» **EXERCISE OBJECTIVE**: Go through the records below line by line. Count the lines with "renderizado" and give the count alone.

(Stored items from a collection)
================

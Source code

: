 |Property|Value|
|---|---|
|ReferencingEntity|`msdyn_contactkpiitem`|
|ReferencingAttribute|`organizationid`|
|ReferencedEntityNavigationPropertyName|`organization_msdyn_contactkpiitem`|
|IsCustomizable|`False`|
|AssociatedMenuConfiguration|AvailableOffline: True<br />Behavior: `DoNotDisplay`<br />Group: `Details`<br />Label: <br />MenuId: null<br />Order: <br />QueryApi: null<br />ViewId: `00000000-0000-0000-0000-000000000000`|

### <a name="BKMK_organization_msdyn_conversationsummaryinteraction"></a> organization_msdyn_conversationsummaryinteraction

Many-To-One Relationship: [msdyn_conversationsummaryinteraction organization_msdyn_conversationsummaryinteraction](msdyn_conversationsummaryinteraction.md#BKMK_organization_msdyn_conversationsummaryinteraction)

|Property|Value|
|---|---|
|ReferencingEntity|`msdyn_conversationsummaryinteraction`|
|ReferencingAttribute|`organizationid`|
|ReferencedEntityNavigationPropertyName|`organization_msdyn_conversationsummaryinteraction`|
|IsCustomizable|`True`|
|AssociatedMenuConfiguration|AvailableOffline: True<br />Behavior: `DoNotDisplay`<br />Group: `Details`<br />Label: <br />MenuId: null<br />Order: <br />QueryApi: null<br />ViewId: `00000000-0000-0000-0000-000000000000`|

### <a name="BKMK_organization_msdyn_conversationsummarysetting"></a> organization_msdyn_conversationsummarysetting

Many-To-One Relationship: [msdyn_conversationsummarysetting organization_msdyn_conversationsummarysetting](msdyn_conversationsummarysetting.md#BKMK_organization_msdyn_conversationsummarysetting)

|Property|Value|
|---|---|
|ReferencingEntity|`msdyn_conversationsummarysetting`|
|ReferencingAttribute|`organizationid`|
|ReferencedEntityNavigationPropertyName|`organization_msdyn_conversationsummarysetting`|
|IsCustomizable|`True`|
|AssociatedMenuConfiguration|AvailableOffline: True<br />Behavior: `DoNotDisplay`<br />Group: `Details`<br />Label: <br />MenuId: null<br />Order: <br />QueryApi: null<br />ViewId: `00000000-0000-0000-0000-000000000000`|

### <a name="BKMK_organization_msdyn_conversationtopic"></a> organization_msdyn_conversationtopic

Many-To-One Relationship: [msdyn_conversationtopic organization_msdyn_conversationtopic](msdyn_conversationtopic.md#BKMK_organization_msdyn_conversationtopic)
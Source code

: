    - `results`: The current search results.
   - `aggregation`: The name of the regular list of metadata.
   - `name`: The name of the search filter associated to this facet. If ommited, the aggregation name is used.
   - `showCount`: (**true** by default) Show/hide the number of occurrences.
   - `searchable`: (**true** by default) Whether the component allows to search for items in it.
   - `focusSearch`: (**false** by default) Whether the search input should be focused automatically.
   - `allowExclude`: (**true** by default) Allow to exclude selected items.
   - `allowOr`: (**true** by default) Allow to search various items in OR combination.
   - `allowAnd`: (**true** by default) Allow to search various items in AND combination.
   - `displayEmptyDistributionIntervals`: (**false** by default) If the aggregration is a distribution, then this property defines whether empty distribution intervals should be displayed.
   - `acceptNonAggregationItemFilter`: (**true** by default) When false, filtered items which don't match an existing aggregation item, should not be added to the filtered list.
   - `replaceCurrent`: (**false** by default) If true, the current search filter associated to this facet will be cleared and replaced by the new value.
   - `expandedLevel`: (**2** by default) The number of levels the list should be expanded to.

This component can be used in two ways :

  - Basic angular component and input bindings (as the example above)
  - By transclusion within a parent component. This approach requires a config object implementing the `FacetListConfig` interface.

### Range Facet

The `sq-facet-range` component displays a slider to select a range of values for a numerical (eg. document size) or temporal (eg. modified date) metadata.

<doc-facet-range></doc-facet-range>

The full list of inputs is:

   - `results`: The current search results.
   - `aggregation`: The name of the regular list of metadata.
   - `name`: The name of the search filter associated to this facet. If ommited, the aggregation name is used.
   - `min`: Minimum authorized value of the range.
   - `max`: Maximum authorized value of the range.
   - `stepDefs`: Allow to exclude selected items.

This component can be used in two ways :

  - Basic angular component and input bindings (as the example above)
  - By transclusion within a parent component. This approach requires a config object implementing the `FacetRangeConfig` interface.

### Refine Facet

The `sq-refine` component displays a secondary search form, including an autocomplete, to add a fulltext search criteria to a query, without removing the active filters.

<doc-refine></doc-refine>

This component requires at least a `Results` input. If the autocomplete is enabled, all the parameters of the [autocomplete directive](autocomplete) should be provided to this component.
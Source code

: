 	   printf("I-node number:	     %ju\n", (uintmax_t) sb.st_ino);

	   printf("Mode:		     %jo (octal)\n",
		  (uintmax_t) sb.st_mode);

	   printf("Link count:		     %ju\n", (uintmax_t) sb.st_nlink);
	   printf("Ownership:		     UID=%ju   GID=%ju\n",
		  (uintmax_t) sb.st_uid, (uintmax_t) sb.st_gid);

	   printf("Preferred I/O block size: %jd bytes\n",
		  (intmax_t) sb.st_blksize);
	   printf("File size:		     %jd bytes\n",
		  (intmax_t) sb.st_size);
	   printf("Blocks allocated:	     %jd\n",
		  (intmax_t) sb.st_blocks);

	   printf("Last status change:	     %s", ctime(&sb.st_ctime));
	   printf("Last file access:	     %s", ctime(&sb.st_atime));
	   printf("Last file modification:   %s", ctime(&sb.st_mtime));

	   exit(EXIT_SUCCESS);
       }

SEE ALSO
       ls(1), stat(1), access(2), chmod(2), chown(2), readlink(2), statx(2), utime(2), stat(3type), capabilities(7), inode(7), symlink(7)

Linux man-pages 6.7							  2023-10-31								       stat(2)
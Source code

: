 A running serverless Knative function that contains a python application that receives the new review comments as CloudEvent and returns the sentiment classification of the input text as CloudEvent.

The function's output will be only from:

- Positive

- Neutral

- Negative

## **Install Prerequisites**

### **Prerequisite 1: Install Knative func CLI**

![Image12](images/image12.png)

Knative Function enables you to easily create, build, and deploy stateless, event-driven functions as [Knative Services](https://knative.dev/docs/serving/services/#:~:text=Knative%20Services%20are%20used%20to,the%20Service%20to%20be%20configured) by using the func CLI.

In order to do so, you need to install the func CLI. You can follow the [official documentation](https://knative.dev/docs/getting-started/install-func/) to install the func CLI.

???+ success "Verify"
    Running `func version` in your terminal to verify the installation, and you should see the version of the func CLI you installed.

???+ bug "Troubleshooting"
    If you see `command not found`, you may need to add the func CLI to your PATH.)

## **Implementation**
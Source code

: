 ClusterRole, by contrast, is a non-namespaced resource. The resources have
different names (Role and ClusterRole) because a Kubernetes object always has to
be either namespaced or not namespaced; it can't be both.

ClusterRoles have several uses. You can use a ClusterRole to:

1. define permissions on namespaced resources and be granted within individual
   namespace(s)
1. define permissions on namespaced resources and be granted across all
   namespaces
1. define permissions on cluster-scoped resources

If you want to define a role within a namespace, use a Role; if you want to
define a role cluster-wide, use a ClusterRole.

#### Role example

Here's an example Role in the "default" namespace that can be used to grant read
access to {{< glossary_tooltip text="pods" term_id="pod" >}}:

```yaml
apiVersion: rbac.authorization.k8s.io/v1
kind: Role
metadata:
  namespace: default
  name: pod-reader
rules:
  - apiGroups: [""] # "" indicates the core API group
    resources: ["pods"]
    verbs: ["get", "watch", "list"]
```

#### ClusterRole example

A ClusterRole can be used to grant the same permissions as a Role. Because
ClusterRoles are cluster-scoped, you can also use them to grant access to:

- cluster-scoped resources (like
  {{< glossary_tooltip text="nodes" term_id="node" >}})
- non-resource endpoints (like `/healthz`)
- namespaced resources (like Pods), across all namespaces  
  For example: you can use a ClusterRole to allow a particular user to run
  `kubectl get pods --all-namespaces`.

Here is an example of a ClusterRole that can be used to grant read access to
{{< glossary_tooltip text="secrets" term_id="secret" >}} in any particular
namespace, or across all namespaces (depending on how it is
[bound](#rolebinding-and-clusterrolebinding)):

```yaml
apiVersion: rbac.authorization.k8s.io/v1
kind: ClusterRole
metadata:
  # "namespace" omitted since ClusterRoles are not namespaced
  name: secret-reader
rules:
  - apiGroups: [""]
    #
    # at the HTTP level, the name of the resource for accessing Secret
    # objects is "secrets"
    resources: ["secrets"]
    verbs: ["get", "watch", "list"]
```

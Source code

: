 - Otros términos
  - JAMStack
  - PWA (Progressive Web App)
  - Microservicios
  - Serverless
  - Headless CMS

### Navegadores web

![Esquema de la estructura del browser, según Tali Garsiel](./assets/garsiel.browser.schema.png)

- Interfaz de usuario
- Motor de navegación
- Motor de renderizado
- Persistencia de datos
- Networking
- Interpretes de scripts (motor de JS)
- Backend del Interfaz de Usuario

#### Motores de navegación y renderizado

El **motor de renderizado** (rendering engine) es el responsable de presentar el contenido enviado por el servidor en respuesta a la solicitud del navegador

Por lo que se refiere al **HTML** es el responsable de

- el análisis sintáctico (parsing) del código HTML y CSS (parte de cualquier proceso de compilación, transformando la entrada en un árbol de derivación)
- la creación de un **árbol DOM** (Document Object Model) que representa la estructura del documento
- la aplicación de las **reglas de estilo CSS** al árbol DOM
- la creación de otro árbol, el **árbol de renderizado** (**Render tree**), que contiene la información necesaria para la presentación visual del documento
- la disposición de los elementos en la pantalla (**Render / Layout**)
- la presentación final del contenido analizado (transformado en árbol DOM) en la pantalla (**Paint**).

================

» **WRITTEN ANSWER**: 4